Success in politics, whether as a candidate, an incumbent, or a political activist, depends, in part, on events. Events are important because they force good things to happen. 

Events provide great leverage. Any candidate, activist, or elected official who isn’t planning a series of events is missing major opportunities.

Events are hard work. But events such as speeches, fundraising dinners, debates, hearings, panel discussions, town or neighborhood meetings, press conferences, media interviews, rallies, celebrations, etc., all can help those involved in politics make progress for their campaigns or causes.

What happens when you schedule an event? You are forced to:

  • Get people involved
  • Establish policy and clarify positions
  • Prepare communications materials, focus your messages and hone your arguments
  • Interact with the media
  • Develop contact information and mailing lists
  • Pull together people in good causes

Those are all very positive things for a candidate or an office holder. Most political leaders develop important policy positions when they are writing speeches or preparing for media interviews. Giving a speech forces you to grapple with the key issues and to develop your policy and positions. Holding a fundraising event not only nets you some campaign cash, but it provides a lot of good exposure and forces you to get organized and get supporters helping. Holding a rally gets people involved, shows who is committed, energizes supporters and provides new mailing lists.

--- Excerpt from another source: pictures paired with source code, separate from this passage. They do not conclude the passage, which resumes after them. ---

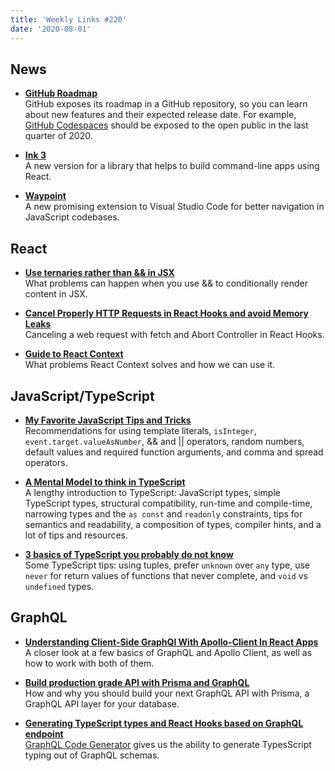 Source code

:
 ```yaml
---
title: 'Weekly Links #220'
date: '2020-08-01'
---
```


## News

- **[GitHub Roadmap](https://github.com/github/roadmap)**  
   GitHub exposes its roadmap in a GitHub repository, so you can learn about new features and their expected release date. For example, [GitHub Codespaces](https://github.com/features/codespaces/) should be exposed to the open public in the last quarter of 2020.

- **[Ink 3](https://vadimdemedes.com/posts/ink-3)**  
  A new version for a library that helps to build command-line apps using React.

- **[Waypoint](https://waypoint.netlify.app/)**  
  A new promising extension to Visual Studio Code for better navigation in JavaScript codebases.

## React

- **[Use ternaries rather than && in JSX](https://kentcdodds.com/blog/use-ternaries-rather-than-and-and-in-jsx)**  
  What problems can happen when you use && to conditionally render content in JSX.

* **[Cancel Properly HTTP Requests in React Hooks and avoid Memory Leaks](https://dev.to/viclafouch/cancel-properly-http-requests-in-react-hooks-and-avoid-memory-leaks-pd7)**  
  Canceling a web request with fetch and Abort Controller in React Hooks.

* **[Guide to React Context](https://ui.dev/react-context/)**  
  What problems React Context solves and how we can use it.

## JavaScript/TypeScript

- **[My Favorite JavaScript Tips and Tricks](https://blog.greenroots.info/my-favorite-javascript-tips-and-tricks-ckd60i4cq011em8s16uobcelc)**  
  Recommendations for using template literals, `isInteger`, `event.target.valueAsNumber`, && and || operators, random numbers, default values and required function arguments, and comma and spread operators.

- **[A Mental Model to think in TypeScript](https://leandrotk.github.io/tk/2020/07/a-mental-model-to-think-in-typescript/)**  
  A lengthy introduction to TypeScript: JavaScript types, simple TypeScript types, structural compatibility, run-time and compile-time, narrowing types and the `as const` and `readonly` constraints, tips for semantics and readability, a composition of types, compiler hints, and a lot of tips and resources.

- **[3 basics of TypeScript you probably do not know](https://adamconrad.dev/blog/3-basics-of-typescript-you-probably-dont-know/)**  
  Some TypeScript tips: using tuples, prefer `unknown` over `any` type, use `never` for return values of functions that never complete, and `void` vs `undefined` types.

## GraphQL

- **[Understanding Client-Side GraphQl With Apollo-Client In React Apps](https://www.smashingmagazine.com/2020/07/client-side-graphql-apollo-client-react-apps/)**  
  A closer look at a few basics of GraphQL and Apollo Client, as well as how to work with both of them.

- **[Build production grade API with Prisma and GraphQL](https://blog.geographer.fr/prisma-graphql-api)**  
  How and why you should build your next GraphQL API with Prisma, a GraphQL API layer for your database.

- **[Generating TypeScript types and React Hooks based on GraphQL endpoint](https://significa.co/blog/generating-typescript-types-and-react-hooks-based-on-graphql-endpoint)**  
  [GraphQL Code Generator](https://graphql-code-generator.com/) gives us the ability to generate TypesScript typing out of GraphQL schemas.
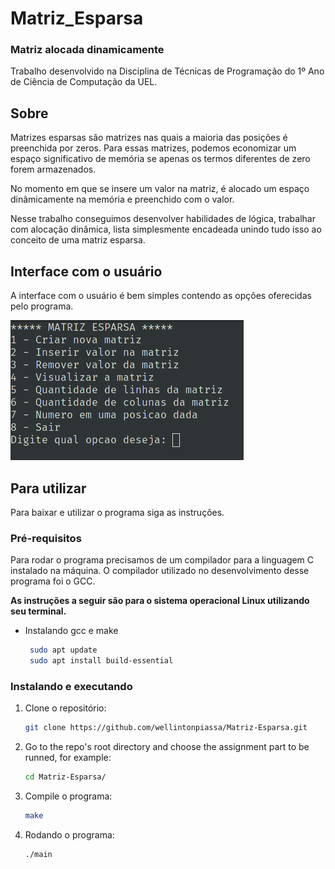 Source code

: # Matriz_Esparsa
### Matriz alocada dinamicamente

Trabalho desenvolvido na Disciplina de Técnicas de Programação do 1º Ano de Ciência de Computação da UEL.

## Sobre

Matrizes esparsas são matrizes nas quais a maioria das posições é preenchida por zeros. Para essas matrizes, podemos economizar um espaço significativo de memória se apenas os termos diferentes de zero forem armazenados.

No momento em que se insere um valor na matriz, é alocado um espaço dinâmicamente na memória e preenchido com o valor.

Nesse trabalho conseguimos desenvolver habilidades de lógica, trabalhar com alocação dinâmica, lista simplesmente encadeada unindo tudo isso ao conceito de uma matriz esparsa.

## Interface com o usuário

A interface com o usuário é bem simples contendo as opções oferecidas pelo programa.

![alt text](images/menu.png)


## Para utilizar 

Para baixar e utilizar o programa siga as instruções.

### Pré-requisitos
Para rodar o programa precisamos de um compilador para a linguagem C instalado na máquina.
O compilador utilizado no desenvolvimento desse programa foi o GCC.

**As instruções a seguir são para o sistema operacional Linux utilizando seu terminal.**

* Instalando gcc e make
  ```sh
   sudo apt update
   sudo apt install build-essential
  ```

### Instalando e executando 

1. Clone o repositório:
   ```sh
   git clone https://github.com/wellintonpiassa/Matriz-Esparsa.git
   ```
2. Go to the repo's root directory and choose the assignment part to be runned, for example:
   ```sh
   cd Matriz-Esparsa/
   ```
3. Compile o programa:
   ```sh
   make
   ```
4. Rodando o programa:
    ```sh
   ./main
   ```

Without events, not much happens in politics. But it’s surprising how many political leaders at all levels, especially after they’re elected, don’t go out of their way to proactively plan events. They attend their regular meetings and take what speeches and other opportunities are offered them, but they aren’t aggressively creating events. More good event opportunities exist than most politicians realize. It just takes a little creativity. The old political maxim that events drive politics is true.